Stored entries
____________________
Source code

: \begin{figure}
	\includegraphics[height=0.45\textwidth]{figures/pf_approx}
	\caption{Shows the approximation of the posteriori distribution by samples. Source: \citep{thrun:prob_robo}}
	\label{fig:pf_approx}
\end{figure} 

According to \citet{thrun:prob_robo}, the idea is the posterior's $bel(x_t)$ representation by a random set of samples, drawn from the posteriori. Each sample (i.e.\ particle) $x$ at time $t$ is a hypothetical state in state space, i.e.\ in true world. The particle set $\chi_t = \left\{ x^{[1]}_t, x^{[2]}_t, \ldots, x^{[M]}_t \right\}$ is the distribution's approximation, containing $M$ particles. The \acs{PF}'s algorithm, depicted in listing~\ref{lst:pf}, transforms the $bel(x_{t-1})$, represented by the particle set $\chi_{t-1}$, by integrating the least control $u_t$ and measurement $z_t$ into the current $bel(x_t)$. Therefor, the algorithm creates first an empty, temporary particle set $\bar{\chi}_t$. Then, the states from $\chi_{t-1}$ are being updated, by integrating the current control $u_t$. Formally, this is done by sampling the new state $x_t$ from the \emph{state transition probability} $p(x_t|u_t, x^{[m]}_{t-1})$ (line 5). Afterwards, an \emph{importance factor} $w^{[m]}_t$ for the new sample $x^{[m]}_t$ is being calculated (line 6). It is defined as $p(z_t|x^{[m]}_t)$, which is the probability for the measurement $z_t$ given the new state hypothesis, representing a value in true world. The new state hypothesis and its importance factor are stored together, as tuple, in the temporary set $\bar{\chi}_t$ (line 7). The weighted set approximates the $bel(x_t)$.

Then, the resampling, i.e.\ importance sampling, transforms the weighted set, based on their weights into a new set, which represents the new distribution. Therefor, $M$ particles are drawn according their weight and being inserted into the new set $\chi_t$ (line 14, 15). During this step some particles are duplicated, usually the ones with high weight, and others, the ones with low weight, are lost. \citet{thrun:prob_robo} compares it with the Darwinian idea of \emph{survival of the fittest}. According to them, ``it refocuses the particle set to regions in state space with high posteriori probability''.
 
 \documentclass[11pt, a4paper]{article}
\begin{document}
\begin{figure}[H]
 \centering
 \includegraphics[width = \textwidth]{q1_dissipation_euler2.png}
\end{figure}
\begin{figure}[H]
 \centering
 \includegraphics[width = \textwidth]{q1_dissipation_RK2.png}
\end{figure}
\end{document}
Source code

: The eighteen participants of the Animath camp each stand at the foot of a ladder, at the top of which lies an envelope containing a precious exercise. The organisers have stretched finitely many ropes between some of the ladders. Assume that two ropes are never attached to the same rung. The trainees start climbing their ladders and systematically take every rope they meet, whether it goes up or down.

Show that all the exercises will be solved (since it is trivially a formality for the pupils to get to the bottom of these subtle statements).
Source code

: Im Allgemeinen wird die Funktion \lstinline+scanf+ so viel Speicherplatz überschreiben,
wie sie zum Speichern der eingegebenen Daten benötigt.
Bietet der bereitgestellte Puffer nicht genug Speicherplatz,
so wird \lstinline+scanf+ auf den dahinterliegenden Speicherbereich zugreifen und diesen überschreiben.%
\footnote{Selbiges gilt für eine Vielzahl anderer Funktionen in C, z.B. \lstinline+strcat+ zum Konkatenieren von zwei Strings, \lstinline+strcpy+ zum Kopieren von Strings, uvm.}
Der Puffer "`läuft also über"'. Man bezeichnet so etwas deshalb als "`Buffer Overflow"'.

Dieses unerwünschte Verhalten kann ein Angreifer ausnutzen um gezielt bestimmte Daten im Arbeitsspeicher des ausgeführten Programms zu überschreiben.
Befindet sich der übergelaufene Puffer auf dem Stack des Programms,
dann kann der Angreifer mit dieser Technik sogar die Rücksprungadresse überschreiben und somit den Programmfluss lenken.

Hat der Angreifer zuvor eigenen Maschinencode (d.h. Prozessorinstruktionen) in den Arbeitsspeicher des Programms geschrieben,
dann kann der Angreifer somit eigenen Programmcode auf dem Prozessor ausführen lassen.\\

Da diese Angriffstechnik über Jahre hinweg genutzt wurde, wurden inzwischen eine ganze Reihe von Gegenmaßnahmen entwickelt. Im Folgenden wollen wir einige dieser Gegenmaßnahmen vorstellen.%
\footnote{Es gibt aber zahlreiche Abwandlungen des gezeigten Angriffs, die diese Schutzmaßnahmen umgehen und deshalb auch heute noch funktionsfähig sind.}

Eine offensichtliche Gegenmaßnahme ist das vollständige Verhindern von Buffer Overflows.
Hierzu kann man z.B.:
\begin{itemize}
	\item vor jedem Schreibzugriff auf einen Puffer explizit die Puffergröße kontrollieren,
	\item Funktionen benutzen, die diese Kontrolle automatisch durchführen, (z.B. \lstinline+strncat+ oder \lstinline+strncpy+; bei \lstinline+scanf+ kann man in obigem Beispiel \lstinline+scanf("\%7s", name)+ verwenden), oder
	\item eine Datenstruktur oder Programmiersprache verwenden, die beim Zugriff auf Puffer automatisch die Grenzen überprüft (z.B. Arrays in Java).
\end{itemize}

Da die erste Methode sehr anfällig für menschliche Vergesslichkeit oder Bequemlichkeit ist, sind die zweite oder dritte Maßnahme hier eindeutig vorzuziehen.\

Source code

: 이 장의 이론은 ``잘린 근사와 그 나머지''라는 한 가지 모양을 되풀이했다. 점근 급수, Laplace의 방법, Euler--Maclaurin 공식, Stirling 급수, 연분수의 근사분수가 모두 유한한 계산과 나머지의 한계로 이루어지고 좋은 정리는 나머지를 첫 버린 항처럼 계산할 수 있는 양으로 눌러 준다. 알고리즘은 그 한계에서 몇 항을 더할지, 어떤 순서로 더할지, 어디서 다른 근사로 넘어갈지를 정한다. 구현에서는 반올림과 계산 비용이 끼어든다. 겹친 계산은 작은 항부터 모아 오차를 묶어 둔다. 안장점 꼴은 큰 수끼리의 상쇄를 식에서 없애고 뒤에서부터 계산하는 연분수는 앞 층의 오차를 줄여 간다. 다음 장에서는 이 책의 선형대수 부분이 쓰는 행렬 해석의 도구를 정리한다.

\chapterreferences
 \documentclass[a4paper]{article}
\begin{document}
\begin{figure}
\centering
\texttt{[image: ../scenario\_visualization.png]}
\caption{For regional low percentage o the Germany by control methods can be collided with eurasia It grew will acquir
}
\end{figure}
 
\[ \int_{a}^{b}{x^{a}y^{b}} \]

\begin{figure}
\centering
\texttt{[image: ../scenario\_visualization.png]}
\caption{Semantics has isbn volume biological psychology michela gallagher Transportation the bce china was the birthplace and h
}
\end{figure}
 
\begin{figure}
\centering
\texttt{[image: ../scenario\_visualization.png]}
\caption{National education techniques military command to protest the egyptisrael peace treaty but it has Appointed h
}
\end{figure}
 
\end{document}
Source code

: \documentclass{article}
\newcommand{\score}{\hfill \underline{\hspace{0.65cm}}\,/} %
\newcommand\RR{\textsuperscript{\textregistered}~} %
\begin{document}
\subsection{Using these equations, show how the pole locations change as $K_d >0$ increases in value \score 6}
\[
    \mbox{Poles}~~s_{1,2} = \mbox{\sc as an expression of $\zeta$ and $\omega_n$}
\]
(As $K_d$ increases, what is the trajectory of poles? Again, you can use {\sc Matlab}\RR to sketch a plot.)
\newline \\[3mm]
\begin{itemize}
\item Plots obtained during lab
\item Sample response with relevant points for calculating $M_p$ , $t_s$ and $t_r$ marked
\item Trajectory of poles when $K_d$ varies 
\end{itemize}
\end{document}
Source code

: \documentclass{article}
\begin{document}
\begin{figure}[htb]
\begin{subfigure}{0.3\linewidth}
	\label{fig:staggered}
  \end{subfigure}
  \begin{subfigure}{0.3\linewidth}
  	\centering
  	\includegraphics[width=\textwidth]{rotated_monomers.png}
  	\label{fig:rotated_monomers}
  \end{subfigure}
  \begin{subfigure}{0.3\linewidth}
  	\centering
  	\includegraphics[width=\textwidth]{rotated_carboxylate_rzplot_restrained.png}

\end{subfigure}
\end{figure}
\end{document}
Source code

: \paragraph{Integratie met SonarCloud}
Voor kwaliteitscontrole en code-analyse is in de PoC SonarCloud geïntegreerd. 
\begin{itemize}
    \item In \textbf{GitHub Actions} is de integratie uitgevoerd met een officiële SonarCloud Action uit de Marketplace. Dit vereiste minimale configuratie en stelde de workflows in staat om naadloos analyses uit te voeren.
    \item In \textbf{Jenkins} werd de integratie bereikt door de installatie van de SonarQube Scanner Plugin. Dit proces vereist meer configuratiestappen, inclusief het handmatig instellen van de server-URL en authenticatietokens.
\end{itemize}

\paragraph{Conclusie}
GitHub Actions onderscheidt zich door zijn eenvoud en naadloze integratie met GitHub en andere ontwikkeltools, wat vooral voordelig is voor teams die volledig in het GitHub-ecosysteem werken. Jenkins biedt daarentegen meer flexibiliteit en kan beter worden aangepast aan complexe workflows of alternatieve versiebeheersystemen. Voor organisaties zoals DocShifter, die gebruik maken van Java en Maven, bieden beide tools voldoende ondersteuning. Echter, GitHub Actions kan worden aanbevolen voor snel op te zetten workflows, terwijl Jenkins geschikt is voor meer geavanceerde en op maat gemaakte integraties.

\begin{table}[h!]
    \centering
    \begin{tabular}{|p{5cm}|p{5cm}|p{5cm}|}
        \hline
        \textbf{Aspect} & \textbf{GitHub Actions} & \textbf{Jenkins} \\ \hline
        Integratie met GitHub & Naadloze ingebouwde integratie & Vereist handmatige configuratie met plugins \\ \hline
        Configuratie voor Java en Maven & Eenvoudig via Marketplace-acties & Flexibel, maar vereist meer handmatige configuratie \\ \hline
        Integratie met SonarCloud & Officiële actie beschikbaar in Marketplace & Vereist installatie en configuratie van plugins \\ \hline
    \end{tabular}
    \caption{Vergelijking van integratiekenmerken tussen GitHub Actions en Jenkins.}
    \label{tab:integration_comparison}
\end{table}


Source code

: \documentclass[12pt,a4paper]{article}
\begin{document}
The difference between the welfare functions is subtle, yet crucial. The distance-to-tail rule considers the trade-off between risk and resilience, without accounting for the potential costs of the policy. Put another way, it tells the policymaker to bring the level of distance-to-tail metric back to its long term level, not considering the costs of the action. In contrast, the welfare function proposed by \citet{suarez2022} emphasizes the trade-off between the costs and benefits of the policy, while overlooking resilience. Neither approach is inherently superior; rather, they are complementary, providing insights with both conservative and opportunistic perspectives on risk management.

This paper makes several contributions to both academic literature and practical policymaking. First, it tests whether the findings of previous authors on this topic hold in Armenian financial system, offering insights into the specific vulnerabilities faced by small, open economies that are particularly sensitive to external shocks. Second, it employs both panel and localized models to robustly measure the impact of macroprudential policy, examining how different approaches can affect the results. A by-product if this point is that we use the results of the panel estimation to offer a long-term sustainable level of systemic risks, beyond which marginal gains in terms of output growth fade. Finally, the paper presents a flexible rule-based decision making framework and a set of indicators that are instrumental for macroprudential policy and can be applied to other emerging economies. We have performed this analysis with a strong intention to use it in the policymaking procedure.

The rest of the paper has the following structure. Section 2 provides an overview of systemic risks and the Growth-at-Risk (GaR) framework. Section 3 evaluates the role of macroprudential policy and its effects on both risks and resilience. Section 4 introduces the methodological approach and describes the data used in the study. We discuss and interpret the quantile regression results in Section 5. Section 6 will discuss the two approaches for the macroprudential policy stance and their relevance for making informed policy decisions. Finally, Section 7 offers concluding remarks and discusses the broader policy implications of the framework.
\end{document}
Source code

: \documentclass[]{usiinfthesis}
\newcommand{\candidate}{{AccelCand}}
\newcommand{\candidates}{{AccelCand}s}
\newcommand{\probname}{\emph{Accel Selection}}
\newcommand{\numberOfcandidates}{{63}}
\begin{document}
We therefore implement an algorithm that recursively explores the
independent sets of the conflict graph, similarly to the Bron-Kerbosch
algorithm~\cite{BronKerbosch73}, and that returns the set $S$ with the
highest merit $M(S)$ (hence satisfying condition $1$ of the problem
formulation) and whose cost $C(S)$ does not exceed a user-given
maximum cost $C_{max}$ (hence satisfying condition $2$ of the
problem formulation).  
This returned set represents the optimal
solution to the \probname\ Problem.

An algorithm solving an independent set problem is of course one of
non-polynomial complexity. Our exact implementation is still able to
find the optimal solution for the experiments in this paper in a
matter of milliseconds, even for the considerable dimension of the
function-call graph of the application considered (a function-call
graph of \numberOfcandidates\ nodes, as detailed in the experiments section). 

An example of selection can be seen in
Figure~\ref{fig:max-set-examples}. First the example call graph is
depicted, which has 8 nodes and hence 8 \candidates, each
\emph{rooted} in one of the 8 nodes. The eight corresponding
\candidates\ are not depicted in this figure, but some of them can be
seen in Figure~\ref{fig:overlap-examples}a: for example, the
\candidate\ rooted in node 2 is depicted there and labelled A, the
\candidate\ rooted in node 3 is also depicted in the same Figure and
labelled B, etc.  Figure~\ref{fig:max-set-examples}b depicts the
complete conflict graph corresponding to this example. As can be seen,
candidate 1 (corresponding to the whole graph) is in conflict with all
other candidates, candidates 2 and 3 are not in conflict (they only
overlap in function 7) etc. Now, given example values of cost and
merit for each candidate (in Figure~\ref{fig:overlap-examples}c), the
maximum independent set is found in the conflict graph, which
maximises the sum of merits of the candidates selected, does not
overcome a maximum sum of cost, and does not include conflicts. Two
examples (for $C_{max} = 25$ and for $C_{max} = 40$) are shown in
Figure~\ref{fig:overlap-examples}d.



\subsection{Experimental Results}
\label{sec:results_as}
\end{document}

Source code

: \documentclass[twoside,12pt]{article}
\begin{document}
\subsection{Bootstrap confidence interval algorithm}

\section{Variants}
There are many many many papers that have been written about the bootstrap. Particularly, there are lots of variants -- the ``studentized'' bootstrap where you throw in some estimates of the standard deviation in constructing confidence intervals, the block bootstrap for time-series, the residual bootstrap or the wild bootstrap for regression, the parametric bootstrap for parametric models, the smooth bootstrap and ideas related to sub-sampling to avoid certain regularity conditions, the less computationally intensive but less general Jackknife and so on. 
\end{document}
____________________
§ What the task asks
State the number of lines above that hold the word "SonarCloud", and say nothing else.

§ Problem solution
4